● **Exercise objective**:
Filter the records below and copy every line containing the word "extracted".
--------------------------------------------------
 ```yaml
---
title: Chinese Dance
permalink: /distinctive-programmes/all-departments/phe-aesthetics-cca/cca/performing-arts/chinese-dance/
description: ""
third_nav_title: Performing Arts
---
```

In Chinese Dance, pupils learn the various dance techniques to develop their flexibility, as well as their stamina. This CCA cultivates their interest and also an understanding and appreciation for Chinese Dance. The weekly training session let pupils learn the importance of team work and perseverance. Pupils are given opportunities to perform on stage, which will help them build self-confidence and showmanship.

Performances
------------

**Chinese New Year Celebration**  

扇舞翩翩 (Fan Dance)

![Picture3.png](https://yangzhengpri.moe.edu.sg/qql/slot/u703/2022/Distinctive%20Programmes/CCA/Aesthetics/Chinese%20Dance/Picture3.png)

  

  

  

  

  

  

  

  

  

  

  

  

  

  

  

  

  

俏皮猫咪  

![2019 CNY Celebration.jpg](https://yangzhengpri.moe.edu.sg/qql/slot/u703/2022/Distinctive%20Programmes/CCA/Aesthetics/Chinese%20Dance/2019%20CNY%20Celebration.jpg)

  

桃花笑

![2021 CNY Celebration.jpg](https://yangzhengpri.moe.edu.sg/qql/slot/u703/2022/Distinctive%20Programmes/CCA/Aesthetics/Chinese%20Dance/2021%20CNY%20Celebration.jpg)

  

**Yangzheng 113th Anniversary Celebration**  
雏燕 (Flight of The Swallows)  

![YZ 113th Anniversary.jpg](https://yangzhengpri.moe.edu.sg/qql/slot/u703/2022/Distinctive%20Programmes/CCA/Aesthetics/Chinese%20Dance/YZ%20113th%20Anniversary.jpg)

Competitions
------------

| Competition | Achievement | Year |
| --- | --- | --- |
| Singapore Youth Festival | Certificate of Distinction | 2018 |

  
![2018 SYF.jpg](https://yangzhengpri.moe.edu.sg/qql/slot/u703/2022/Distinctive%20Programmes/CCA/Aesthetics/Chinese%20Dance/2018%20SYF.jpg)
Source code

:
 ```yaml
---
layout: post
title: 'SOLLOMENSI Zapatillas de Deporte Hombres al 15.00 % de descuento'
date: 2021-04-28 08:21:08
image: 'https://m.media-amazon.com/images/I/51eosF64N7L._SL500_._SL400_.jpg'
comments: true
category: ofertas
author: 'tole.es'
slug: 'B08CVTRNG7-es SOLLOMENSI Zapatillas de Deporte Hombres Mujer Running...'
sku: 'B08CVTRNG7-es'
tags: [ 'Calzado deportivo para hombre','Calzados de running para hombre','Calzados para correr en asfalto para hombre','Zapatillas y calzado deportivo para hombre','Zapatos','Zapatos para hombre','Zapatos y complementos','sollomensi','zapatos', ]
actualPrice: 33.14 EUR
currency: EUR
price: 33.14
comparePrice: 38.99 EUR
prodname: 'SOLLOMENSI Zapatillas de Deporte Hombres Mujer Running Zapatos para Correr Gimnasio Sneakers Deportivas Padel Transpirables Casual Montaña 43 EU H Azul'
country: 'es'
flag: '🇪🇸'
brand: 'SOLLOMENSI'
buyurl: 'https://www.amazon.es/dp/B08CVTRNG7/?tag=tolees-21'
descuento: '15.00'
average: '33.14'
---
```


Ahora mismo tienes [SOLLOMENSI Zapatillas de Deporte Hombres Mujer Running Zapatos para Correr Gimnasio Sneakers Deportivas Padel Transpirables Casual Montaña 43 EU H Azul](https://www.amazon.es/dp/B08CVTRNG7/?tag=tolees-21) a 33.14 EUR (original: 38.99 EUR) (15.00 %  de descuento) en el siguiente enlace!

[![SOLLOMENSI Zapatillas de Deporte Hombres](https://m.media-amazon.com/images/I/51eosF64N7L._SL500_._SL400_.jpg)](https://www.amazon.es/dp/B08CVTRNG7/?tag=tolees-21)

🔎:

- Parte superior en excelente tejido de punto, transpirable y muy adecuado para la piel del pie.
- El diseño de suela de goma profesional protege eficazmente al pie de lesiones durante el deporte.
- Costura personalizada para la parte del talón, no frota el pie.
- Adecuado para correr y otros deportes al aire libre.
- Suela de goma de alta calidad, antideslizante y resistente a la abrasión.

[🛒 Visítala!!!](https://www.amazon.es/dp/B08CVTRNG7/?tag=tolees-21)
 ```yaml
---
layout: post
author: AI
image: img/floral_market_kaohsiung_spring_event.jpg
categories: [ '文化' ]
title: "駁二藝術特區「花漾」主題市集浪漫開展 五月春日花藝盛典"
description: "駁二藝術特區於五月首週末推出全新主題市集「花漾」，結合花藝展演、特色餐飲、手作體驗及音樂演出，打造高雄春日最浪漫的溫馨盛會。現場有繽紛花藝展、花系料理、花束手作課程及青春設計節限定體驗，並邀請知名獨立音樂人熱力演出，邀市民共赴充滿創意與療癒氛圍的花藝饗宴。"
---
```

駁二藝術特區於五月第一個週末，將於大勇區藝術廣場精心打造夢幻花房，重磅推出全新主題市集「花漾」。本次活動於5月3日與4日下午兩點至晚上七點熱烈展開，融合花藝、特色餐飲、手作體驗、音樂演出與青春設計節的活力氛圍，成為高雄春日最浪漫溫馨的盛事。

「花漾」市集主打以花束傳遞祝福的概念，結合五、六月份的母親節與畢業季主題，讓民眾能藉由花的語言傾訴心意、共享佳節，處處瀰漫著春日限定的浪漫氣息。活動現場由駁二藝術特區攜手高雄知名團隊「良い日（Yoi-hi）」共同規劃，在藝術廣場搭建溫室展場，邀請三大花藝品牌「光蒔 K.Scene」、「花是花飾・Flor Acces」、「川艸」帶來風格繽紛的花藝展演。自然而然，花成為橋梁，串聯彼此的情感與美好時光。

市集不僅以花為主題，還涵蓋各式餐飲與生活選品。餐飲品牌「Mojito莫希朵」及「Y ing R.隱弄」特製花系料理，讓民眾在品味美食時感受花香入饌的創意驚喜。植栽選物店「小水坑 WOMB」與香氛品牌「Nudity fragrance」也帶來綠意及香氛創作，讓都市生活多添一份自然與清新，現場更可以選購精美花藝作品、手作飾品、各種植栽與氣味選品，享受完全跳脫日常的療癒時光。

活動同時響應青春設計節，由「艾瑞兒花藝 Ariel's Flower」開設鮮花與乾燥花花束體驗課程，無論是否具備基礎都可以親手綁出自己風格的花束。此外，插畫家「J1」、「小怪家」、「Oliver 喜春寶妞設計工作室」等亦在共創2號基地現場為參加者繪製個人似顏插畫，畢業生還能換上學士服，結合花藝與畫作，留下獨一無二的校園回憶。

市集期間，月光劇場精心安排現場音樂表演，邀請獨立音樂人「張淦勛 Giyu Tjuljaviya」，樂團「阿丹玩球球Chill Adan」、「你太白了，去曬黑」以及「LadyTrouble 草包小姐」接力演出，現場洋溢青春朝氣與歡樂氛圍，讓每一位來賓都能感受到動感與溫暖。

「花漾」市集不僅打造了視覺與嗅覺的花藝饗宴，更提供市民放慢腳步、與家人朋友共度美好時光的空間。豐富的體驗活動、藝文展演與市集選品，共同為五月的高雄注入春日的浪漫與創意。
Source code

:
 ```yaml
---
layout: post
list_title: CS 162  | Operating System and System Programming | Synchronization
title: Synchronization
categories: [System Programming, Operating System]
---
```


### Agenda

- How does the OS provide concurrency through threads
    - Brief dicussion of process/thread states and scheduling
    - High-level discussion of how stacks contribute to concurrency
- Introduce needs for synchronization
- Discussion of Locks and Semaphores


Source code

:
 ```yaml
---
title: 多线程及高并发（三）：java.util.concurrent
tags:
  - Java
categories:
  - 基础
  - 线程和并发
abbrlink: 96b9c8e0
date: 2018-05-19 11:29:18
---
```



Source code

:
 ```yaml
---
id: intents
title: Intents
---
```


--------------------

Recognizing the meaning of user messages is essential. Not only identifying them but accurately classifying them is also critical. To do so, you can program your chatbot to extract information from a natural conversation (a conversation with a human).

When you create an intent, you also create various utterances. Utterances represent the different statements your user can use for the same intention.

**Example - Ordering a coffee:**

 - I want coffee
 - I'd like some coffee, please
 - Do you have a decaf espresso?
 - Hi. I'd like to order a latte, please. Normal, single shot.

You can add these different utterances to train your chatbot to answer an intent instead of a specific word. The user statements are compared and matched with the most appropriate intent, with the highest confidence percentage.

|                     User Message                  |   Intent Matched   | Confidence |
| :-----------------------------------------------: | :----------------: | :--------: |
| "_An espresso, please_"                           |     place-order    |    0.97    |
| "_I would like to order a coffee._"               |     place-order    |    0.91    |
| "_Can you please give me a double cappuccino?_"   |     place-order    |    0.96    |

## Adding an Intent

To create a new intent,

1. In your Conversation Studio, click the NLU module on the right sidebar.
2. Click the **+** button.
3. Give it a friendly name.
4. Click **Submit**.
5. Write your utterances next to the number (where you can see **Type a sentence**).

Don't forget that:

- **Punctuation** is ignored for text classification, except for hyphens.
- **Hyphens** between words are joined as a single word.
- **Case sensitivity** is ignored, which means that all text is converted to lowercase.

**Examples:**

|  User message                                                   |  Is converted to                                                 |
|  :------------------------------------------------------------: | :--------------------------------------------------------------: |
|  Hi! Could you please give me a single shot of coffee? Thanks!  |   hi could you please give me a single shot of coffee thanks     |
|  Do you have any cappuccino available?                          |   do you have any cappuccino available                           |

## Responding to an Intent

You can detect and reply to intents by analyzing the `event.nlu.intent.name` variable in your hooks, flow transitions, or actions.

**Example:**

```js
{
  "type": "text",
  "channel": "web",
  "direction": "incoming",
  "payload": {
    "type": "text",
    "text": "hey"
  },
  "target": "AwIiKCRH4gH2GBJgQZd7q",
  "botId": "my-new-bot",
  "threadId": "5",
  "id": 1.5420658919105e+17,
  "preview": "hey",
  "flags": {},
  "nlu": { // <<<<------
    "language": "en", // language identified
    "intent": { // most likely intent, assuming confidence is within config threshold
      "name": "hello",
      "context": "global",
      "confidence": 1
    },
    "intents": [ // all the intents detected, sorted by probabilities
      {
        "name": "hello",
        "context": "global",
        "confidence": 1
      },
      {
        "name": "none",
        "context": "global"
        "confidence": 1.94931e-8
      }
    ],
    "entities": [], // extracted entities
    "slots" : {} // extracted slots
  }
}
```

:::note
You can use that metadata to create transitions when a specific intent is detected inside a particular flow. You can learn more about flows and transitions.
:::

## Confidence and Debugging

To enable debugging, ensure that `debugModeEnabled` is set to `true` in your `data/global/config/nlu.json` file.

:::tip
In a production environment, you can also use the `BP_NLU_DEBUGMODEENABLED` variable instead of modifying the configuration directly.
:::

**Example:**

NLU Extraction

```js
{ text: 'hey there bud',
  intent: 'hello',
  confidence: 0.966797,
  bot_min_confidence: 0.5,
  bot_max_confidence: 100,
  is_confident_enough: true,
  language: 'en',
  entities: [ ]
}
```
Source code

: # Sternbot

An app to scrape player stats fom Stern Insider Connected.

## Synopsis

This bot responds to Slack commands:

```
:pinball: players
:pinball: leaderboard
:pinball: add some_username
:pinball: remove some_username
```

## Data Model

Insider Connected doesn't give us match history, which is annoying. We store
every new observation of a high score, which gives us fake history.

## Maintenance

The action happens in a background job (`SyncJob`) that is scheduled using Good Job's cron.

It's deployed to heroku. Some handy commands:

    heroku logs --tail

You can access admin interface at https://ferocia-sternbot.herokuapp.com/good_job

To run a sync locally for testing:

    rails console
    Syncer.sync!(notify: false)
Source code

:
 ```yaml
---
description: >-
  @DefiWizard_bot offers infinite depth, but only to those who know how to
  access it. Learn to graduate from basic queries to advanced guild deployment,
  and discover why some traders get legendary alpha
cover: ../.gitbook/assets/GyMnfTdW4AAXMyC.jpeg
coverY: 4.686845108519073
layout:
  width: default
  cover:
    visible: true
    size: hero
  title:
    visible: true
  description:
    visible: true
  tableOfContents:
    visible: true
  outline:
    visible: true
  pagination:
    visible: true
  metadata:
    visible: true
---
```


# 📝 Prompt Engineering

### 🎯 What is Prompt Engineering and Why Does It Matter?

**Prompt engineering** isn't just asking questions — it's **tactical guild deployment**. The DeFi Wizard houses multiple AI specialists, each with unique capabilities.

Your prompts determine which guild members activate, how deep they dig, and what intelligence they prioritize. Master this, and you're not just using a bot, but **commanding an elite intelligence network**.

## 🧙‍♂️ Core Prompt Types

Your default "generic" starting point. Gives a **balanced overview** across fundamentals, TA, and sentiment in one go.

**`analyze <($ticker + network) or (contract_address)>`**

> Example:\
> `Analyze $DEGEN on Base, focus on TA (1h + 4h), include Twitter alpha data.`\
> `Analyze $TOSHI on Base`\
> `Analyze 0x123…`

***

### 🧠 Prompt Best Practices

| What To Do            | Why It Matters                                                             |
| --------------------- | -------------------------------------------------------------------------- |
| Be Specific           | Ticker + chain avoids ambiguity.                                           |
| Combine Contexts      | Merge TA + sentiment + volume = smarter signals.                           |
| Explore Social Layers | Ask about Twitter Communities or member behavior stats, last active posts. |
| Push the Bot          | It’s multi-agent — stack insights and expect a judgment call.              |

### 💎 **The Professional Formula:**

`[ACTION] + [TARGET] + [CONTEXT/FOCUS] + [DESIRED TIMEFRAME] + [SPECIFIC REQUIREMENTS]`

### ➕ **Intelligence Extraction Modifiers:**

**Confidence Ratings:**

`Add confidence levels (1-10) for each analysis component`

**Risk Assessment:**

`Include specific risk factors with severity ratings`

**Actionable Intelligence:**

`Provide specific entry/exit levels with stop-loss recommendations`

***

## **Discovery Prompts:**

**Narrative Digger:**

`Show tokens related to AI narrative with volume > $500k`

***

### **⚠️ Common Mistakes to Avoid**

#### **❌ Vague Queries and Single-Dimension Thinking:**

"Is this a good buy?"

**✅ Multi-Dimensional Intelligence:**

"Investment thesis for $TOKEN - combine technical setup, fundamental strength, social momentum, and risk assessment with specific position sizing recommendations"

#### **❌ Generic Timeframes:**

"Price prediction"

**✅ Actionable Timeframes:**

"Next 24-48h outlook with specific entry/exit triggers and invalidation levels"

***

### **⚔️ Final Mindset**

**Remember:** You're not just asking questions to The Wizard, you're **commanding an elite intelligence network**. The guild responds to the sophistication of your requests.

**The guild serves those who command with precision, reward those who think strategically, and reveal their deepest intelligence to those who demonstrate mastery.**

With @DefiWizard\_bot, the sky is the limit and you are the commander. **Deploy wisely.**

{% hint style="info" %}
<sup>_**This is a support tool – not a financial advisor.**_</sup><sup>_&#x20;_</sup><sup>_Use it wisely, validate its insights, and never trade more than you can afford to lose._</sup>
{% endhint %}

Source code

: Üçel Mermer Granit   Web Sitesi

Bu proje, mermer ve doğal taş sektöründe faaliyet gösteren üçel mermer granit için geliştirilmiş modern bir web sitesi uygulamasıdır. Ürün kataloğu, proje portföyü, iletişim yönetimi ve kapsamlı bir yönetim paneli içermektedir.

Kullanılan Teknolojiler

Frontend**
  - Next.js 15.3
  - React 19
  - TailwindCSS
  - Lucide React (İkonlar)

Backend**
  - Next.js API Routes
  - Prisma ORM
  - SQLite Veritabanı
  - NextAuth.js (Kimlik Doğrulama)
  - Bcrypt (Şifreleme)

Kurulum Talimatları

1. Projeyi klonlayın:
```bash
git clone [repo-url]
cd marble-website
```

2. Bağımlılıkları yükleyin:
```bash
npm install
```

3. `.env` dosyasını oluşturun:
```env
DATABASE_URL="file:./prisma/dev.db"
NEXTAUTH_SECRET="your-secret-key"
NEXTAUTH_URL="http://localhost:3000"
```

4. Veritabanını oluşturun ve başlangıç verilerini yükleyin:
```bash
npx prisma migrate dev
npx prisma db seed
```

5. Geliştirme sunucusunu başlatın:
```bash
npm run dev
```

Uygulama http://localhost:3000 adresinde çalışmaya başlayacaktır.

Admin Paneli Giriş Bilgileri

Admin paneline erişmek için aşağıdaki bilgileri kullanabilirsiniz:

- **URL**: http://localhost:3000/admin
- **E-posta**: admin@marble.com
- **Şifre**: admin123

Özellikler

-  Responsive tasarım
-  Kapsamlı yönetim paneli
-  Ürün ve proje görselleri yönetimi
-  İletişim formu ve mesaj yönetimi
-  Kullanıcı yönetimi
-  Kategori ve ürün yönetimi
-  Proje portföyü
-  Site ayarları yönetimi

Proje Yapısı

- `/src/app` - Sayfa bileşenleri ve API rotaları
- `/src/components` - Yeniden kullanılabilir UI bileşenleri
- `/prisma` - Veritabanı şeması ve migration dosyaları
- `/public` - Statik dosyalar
--------------------------------------------------
● **Answer for this exercise**:
    "entities": [], // extracted entities
    "slots" : {} // extracted slots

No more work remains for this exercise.